Task requirements:
Up through the line that contains "kvantemekaniske løsning af", retype the entries exactly, beginning at the very first line.

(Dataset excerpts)
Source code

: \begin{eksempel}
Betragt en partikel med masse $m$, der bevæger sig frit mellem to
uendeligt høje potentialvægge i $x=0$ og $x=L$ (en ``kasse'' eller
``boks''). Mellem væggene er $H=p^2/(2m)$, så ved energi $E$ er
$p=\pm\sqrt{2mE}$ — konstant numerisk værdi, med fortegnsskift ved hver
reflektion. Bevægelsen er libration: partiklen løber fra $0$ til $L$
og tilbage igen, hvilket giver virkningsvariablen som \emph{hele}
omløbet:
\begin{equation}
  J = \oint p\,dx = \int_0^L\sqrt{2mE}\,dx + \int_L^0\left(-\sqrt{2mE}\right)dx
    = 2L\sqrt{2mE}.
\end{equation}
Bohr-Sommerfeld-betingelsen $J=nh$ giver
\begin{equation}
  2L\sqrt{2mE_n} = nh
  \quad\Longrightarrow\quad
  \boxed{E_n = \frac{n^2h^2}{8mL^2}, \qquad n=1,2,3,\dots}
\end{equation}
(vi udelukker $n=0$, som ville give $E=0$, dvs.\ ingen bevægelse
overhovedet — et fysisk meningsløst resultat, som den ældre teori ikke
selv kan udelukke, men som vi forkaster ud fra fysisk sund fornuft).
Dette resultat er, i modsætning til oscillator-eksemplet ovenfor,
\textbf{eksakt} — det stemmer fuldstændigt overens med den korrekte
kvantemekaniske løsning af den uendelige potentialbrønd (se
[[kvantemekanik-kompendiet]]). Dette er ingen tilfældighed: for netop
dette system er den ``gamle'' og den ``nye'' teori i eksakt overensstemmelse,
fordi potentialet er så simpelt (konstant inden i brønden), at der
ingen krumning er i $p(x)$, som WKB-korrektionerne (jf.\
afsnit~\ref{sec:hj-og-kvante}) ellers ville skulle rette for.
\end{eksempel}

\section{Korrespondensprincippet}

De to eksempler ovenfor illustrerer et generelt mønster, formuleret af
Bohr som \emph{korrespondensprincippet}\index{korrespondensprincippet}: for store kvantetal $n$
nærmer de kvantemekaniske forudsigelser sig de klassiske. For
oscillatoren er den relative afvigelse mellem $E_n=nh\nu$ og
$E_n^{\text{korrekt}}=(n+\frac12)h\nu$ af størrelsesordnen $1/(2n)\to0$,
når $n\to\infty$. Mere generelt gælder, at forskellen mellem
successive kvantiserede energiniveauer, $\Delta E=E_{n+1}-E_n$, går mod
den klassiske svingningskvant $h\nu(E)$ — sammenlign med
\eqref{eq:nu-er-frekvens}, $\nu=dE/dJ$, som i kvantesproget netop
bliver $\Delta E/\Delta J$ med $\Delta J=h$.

Answer for the task:
Source code

: \begin{eksempel}
Betragt en partikel med masse $m$, der bevæger sig frit mellem to
uendeligt høje potentialvægge i $x=0$ og $x=L$ (en ``kasse'' eller
``boks''). Mellem væggene er $H=p^2/(2m)$, så ved energi $E$ er
$p=\pm\sqrt{2mE}$ — konstant numerisk værdi, med fortegnsskift ved hver
reflektion. Bevægelsen er libration: partiklen løber fra $0$ til $L$
og tilbage igen, hvilket giver virkningsvariablen som \emph{hele}
omløbet:
\begin{equation}
  J = \oint p\,dx = \int_0^L\sqrt{2mE}\,dx + \int_L^0\left(-\sqrt{2mE}\right)dx
    = 2L\sqrt{2mE}.
\end{equation}
Bohr-Sommerfeld-betingelsen $J=nh$ giver
\begin{equation}
  2L\sqrt{2mE_n} = nh
  \quad\Longrightarrow\quad
  \boxed{E_n = \frac{n^2h^2}{8mL^2}, \qquad n=1,2,3,\dots}
\end{equation}
(vi udelukker $n=0$, som ville give $E=0$, dvs.\ ingen bevægelse
overhovedet — et fysisk meningsløst resultat, som den ældre teori ikke
selv kan udelukke, men som vi forkaster ud fra fysisk sund fornuft).
Dette resultat er, i modsætning til oscillator-eksemplet ovenfor,
\textbf{eksakt} — det stemmer fuldstændigt overens med den korrekte
kvantemekaniske løsning af den uendelige potentialbrønd (se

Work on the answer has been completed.